Content starts

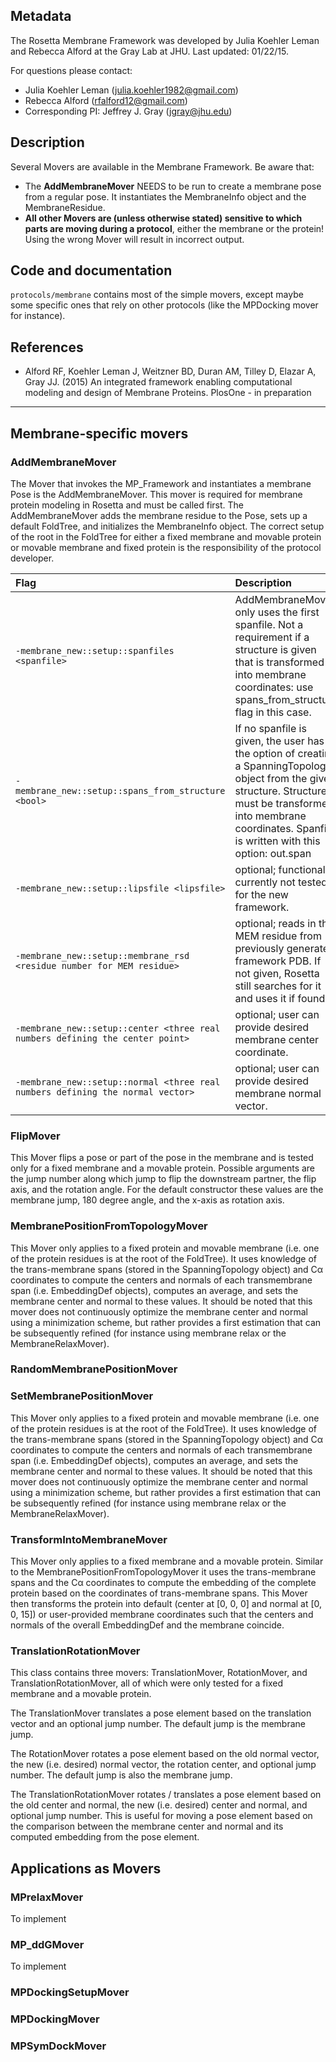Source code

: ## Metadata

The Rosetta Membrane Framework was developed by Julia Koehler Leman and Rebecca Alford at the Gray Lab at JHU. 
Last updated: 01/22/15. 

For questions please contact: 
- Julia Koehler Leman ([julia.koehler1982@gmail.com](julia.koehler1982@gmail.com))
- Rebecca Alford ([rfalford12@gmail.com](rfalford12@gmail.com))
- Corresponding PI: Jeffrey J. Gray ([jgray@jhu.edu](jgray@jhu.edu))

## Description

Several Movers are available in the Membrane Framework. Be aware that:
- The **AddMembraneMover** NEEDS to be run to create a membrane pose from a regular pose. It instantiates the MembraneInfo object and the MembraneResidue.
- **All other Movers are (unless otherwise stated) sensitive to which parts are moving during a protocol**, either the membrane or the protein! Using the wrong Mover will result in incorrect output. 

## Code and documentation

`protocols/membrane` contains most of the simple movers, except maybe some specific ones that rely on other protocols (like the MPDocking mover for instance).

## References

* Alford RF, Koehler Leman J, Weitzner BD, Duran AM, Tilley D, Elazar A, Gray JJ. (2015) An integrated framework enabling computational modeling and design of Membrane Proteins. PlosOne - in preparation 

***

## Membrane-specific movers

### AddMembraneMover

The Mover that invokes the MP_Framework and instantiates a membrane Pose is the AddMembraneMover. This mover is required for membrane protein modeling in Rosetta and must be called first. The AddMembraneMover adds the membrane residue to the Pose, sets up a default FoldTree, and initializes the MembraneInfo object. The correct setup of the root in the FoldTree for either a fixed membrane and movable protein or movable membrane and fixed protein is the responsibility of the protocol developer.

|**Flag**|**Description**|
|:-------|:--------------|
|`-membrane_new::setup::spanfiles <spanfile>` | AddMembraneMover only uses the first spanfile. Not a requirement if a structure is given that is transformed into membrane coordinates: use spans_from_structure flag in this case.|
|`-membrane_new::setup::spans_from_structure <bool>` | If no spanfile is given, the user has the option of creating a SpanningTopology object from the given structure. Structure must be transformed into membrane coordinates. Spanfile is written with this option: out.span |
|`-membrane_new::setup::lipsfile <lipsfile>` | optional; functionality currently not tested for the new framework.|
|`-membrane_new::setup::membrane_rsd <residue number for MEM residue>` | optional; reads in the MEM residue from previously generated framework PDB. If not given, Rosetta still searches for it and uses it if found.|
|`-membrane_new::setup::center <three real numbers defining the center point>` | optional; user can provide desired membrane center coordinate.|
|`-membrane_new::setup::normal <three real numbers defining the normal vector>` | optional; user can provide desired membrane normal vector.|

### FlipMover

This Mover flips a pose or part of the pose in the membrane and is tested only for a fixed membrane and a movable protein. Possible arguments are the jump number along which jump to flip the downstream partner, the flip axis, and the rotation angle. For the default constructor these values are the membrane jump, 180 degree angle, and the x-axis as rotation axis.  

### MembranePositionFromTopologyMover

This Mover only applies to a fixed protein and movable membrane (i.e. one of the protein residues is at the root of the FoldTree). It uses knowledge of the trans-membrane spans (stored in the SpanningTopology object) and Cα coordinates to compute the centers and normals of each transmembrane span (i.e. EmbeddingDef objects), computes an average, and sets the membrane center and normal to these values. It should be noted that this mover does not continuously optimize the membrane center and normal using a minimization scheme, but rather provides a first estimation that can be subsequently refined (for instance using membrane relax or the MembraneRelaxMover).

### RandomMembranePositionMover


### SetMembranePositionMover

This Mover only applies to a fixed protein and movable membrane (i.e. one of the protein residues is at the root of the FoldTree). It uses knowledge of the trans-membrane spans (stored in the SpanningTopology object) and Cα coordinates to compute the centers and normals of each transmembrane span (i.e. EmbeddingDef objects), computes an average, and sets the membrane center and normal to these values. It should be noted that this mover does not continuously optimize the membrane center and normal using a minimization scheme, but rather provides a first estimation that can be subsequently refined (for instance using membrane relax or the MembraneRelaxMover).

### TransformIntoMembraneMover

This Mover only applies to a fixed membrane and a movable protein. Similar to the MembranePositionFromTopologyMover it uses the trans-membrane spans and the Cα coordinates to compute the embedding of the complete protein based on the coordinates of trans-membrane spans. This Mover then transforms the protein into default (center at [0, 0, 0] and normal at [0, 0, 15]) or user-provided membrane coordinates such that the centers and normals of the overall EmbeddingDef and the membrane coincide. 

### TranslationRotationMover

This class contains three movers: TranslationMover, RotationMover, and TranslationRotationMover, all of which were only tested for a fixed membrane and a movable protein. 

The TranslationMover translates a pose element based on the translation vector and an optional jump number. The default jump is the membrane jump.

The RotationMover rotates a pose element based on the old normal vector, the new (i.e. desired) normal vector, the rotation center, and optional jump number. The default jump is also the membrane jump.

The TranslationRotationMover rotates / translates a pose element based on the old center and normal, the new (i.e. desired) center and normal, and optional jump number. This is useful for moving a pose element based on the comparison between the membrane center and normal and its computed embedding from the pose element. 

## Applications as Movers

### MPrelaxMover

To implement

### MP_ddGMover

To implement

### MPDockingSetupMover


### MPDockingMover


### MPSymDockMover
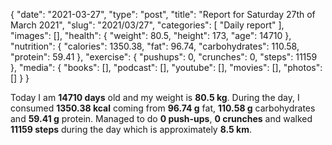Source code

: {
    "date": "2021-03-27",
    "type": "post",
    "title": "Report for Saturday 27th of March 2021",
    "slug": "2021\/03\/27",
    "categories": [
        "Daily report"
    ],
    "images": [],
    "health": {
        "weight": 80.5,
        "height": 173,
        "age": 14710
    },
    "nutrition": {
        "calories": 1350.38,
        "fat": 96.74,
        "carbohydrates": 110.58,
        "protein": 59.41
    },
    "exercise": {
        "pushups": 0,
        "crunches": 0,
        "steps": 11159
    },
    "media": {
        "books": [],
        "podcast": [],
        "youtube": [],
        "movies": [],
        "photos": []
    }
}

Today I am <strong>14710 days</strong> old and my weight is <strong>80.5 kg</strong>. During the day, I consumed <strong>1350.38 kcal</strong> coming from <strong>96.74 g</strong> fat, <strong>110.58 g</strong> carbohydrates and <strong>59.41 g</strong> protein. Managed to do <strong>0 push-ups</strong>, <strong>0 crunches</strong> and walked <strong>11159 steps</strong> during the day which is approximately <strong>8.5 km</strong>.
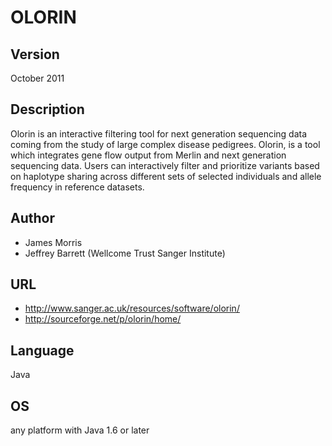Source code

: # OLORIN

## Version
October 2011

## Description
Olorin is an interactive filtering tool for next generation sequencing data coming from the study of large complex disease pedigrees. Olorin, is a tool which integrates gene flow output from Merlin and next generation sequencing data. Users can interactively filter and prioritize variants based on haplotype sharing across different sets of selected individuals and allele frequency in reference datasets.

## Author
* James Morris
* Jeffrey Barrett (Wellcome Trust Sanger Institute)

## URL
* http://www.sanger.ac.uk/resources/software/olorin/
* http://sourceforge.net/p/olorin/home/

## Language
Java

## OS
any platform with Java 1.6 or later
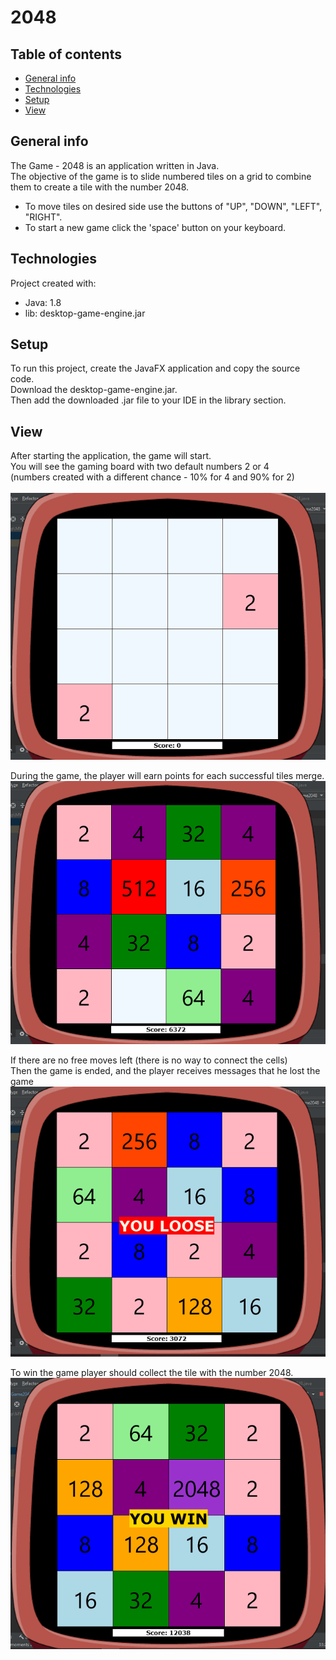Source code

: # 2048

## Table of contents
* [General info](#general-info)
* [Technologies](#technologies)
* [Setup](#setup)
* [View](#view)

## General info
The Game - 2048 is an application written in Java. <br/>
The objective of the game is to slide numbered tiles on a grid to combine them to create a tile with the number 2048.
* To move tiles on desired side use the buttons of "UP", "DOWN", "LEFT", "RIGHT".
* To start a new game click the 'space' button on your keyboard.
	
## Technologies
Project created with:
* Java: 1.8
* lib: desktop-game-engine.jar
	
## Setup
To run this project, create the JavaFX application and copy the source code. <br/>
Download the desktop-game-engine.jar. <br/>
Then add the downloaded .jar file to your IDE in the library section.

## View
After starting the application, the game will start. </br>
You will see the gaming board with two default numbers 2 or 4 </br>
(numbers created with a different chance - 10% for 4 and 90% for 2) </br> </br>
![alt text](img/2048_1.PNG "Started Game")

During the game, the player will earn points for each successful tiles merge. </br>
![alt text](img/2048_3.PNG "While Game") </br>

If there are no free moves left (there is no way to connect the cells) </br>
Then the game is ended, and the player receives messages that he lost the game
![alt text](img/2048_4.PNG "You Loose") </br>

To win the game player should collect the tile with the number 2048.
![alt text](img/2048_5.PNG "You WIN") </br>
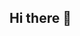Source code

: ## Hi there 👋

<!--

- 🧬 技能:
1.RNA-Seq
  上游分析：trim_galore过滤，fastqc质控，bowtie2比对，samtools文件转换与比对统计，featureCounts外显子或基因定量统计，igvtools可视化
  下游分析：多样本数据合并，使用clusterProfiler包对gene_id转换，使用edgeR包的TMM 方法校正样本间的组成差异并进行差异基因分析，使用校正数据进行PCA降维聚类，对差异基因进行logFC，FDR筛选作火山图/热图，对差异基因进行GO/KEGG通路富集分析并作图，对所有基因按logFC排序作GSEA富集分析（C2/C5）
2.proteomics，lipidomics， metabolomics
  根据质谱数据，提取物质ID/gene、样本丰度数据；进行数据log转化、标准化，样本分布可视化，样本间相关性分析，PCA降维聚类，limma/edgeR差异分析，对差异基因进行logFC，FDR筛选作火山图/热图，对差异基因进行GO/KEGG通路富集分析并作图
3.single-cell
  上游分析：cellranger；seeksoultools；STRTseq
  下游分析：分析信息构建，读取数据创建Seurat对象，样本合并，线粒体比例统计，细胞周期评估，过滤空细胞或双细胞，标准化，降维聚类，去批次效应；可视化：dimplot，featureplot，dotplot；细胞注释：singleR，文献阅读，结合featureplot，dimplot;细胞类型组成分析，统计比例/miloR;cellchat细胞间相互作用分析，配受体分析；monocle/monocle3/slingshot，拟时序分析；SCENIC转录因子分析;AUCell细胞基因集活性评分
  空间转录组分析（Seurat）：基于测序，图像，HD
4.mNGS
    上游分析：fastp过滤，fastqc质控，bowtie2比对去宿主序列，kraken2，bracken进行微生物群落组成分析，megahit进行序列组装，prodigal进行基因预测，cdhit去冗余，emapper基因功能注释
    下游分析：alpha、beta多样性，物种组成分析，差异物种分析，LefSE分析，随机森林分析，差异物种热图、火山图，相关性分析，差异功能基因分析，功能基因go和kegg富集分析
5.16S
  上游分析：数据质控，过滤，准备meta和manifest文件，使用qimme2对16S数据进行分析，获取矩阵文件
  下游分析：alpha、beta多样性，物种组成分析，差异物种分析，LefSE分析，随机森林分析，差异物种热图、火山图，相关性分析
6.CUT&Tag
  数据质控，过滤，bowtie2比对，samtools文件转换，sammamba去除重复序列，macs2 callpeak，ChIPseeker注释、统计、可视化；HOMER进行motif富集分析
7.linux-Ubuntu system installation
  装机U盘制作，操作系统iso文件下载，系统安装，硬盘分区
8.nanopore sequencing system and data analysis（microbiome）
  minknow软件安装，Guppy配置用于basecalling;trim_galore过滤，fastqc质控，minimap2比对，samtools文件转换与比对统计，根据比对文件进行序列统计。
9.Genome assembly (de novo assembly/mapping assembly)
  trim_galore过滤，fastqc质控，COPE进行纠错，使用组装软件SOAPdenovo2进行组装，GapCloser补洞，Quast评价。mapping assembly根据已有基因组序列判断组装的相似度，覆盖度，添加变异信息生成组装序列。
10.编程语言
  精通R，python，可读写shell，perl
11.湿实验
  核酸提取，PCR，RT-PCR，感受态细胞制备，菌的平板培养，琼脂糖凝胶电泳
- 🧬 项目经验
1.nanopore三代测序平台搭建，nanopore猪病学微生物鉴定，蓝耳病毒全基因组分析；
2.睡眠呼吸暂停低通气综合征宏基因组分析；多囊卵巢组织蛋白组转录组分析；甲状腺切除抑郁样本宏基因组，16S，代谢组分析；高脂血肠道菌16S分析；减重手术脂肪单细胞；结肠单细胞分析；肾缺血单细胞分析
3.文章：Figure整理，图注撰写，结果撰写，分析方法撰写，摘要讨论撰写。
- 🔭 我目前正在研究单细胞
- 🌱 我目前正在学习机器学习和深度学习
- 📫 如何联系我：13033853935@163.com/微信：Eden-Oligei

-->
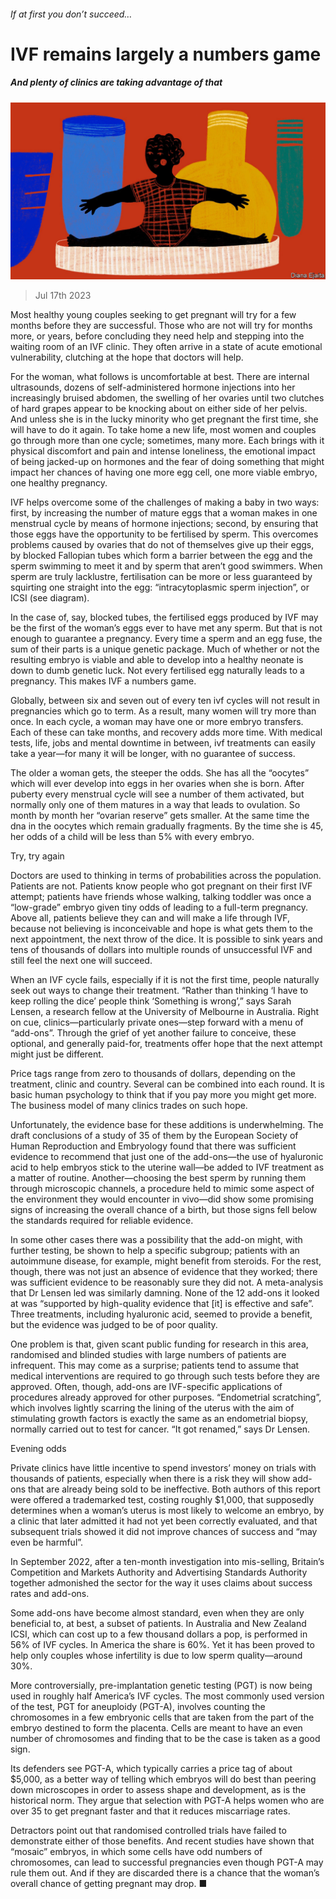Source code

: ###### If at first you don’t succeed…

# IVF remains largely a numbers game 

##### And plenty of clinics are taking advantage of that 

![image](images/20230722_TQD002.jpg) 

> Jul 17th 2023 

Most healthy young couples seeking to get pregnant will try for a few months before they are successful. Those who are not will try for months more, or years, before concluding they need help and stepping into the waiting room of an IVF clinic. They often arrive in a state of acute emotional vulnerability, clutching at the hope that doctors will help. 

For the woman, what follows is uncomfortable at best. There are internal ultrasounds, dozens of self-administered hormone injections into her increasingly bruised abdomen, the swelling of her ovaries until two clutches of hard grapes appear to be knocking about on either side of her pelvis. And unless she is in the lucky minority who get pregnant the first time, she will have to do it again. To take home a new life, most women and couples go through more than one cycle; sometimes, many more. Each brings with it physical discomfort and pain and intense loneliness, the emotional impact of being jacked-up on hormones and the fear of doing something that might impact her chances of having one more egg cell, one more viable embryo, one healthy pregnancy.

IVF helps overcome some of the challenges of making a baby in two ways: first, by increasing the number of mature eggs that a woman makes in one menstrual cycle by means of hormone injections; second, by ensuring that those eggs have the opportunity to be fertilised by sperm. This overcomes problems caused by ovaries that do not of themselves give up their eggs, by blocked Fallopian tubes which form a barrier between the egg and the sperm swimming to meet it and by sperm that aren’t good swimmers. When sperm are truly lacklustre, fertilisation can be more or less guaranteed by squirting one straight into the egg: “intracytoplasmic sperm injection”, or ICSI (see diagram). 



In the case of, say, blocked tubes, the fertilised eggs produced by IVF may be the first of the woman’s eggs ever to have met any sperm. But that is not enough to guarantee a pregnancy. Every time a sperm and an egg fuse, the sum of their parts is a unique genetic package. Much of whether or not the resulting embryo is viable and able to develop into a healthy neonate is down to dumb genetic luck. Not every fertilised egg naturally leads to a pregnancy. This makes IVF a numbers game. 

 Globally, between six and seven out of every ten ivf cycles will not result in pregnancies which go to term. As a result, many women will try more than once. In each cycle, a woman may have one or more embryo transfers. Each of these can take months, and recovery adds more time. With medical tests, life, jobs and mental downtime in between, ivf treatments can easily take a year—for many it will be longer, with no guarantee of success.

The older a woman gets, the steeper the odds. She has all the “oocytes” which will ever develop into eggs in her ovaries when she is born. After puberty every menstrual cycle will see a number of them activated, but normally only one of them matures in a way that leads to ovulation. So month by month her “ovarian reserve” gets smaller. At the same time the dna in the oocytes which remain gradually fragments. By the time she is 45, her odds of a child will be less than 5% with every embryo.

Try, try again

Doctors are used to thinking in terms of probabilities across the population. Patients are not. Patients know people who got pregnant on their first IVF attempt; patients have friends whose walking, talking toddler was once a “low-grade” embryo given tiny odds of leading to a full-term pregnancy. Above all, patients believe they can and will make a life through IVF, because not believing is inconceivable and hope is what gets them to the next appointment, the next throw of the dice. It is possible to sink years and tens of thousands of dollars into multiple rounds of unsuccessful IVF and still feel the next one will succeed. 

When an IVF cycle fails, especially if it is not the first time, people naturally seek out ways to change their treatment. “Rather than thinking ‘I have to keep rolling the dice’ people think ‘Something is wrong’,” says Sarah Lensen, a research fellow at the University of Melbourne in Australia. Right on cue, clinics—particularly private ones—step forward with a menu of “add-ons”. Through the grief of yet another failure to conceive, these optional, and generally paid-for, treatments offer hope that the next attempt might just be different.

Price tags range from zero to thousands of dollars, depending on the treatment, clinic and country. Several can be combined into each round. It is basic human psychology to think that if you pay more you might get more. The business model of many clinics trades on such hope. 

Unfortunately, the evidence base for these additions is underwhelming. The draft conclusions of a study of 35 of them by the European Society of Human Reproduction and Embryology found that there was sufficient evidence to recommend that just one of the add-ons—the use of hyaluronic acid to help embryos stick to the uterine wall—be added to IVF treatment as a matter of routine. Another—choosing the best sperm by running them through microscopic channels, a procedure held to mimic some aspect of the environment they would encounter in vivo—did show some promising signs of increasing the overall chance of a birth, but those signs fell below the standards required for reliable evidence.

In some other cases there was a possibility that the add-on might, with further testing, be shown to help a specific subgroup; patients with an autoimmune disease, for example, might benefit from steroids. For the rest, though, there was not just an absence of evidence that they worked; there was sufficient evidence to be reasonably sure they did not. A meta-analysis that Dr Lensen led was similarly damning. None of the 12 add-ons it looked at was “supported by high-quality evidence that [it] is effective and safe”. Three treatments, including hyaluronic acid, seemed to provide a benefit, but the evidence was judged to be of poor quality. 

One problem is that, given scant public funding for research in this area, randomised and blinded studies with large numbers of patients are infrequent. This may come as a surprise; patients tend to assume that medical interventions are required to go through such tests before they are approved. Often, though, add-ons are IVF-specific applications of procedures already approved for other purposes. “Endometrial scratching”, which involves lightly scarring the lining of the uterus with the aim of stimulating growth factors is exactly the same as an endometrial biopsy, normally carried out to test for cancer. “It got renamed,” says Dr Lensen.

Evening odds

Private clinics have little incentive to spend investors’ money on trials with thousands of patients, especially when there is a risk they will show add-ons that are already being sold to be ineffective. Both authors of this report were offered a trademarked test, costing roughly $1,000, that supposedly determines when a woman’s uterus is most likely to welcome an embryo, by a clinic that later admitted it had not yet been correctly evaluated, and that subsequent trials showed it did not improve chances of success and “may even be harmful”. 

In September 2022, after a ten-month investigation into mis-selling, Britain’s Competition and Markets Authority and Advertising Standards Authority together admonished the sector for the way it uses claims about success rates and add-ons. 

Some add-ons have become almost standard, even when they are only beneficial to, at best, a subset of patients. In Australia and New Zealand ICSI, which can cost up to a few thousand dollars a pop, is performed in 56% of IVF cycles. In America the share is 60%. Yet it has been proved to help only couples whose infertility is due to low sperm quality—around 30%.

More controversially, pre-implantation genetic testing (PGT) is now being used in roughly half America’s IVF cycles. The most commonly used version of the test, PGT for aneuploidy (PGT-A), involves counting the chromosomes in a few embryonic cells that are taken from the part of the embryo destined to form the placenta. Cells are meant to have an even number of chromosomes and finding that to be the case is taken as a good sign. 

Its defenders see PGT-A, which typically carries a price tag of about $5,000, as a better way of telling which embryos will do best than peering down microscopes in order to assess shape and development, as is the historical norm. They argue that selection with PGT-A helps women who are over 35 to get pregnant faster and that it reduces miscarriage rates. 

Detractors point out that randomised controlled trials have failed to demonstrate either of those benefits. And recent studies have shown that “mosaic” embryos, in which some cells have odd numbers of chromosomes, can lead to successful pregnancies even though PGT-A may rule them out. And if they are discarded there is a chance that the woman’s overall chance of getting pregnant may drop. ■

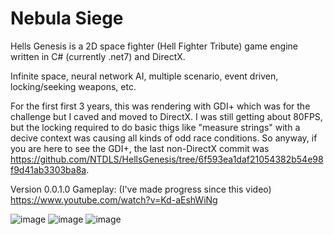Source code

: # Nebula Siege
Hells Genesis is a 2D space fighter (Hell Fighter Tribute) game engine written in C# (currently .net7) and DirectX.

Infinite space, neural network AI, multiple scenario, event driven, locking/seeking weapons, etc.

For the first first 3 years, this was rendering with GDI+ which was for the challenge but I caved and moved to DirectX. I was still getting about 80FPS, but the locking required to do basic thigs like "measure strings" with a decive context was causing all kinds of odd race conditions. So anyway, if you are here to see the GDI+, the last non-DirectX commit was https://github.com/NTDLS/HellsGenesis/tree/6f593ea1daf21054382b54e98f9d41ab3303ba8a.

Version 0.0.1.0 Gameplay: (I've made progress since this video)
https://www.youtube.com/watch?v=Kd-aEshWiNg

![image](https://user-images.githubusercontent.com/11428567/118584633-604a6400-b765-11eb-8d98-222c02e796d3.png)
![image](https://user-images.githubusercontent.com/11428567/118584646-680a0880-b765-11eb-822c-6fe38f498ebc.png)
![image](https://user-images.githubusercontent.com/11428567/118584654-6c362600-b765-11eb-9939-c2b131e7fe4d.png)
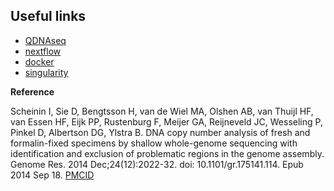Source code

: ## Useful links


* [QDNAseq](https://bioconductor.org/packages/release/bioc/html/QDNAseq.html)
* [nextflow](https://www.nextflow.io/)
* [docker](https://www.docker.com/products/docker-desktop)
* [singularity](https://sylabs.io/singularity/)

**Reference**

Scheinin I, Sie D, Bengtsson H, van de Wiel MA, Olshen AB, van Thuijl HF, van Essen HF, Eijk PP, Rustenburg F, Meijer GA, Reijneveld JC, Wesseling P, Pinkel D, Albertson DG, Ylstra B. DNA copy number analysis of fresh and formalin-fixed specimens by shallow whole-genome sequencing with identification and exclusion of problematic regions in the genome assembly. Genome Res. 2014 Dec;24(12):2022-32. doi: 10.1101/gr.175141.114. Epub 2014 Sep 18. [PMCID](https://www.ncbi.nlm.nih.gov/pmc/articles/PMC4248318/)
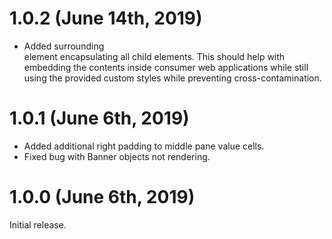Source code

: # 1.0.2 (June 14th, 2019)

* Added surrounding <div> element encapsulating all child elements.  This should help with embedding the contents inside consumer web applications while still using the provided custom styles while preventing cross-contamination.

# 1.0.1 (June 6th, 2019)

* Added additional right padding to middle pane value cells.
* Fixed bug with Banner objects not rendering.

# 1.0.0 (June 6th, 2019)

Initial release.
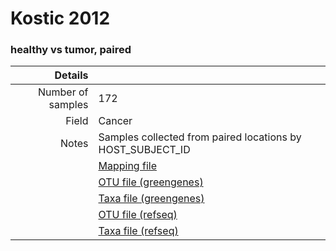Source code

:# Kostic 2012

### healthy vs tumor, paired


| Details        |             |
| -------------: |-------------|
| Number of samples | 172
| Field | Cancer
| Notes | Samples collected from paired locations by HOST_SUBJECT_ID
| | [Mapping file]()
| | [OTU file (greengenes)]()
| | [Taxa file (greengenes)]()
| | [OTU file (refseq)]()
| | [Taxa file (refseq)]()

Content ends

[AIM OF THE EXERCISE]
Only one stretch of the listing above is to be duplicated: the lines from the one containing "- 🌱 我目前正在学习机器学习和深度学习" through the one containing "Most healthy young", both included. Copy them exactly, minus the pictures.

[FINISHED TASK]
- 🌱 我目前正在学习机器学习和深度学习
- 📫 如何联系我：13033853935@163.com/微信：Eden-Oligei

-->
Source code

: ###### If at first you don’t succeed…

# IVF remains largely a numbers game 

##### And plenty of clinics are taking advantage of that 

![image](images/20230722_TQD002.jpg) 

> Jul 17th 2023 

Most healthy young couples seeking to get pregnant will try for a few months before they are successful. Those who are not will try for months more, or years, before concluding they need help and stepping into the waiting room of an IVF clinic. They often arrive in a state of acute emotional vulnerability, clutching at the hope that doctors will help. 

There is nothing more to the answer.